Your job with the data below is to output exactly the lines from the one holding "#### Formulation du problème" down to the one holding "7. Quelles objections", both included, and no others.

»»

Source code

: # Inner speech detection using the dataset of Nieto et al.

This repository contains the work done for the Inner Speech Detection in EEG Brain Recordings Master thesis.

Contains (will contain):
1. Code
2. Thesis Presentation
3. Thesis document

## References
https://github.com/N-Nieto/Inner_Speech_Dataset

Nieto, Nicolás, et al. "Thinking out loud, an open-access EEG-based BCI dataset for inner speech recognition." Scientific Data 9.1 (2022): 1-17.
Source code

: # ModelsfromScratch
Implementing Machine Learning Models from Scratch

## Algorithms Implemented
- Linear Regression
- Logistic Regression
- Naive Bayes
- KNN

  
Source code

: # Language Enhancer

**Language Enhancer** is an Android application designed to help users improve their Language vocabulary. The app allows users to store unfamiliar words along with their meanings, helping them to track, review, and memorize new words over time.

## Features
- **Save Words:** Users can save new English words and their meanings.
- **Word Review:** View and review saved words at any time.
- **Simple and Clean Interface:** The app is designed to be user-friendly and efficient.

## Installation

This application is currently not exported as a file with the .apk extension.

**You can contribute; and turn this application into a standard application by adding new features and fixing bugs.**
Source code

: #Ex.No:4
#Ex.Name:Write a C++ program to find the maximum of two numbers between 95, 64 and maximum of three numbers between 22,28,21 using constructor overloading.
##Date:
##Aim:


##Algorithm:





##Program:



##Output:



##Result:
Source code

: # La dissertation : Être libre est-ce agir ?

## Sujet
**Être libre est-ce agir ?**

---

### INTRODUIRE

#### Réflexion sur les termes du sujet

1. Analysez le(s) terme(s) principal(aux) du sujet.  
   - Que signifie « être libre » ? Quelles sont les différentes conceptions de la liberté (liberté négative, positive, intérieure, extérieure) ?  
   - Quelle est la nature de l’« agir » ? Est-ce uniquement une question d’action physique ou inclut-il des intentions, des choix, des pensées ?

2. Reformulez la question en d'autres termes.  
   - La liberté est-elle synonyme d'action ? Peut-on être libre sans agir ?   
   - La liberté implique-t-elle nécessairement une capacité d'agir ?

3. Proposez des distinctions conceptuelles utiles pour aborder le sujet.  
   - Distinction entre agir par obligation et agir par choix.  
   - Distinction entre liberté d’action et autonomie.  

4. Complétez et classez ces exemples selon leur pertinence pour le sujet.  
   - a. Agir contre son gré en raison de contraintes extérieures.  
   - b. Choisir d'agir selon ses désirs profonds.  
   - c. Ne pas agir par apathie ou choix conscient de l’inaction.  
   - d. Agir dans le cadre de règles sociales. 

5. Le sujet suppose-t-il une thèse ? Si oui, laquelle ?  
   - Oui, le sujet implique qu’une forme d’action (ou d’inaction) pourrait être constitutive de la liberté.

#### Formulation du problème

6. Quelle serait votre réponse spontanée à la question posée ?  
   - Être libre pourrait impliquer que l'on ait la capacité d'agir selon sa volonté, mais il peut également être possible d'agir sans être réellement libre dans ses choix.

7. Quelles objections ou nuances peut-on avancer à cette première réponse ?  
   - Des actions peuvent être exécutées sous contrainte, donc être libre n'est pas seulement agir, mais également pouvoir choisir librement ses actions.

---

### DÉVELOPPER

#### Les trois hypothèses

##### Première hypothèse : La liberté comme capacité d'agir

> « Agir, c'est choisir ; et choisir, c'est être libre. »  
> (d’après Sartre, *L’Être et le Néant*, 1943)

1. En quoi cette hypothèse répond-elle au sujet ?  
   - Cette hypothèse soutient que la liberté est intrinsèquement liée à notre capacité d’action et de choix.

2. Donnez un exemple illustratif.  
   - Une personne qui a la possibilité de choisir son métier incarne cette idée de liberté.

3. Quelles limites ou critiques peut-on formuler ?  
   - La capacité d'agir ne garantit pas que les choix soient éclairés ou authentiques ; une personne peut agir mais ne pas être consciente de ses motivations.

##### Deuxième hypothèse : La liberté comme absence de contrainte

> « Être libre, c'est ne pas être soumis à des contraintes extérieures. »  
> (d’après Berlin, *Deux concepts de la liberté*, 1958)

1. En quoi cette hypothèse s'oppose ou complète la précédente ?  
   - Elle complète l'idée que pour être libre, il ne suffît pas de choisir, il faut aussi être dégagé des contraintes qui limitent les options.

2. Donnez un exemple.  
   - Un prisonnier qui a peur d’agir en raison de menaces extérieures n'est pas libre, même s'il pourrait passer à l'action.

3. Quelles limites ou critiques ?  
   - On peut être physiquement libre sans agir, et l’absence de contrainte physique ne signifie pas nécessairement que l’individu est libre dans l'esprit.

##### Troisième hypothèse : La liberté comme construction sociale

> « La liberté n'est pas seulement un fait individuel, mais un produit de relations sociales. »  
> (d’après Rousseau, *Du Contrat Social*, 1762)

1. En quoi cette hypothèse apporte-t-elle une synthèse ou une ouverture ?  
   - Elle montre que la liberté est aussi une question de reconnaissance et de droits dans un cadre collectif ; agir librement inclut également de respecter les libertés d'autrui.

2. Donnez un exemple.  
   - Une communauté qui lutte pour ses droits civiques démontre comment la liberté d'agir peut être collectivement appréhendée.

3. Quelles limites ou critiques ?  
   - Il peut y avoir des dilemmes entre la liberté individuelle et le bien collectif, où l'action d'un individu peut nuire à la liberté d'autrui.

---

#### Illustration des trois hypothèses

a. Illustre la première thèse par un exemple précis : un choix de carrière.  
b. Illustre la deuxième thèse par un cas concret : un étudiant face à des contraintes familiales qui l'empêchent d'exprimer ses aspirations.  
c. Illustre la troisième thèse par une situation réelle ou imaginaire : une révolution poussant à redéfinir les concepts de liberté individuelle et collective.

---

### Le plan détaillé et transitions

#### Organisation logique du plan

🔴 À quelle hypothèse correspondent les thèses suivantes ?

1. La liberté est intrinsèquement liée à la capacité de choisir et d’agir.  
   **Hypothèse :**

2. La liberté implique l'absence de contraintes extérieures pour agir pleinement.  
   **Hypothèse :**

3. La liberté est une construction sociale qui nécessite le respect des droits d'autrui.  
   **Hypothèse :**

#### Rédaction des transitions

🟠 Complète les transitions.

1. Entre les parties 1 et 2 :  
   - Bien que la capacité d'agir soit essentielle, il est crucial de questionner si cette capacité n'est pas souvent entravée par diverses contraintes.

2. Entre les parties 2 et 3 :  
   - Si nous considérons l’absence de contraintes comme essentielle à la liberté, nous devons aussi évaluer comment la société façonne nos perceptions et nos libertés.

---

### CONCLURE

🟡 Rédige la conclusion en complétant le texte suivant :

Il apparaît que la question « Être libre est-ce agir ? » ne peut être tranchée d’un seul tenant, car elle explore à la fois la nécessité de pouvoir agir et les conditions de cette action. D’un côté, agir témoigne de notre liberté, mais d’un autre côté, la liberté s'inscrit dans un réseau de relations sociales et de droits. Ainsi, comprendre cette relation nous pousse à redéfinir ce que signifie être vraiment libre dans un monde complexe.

««

### TASK RESULT
#### Formulation du problème

6. Quelle serait votre réponse spontanée à la question posée ?  
   - Être libre pourrait impliquer que l'on ait la capacité d'agir selon sa volonté, mais il peut également être possible d'agir sans être réellement libre dans ses choix.

7. Quelles objections ou nuances peut-on avancer à cette première réponse ?  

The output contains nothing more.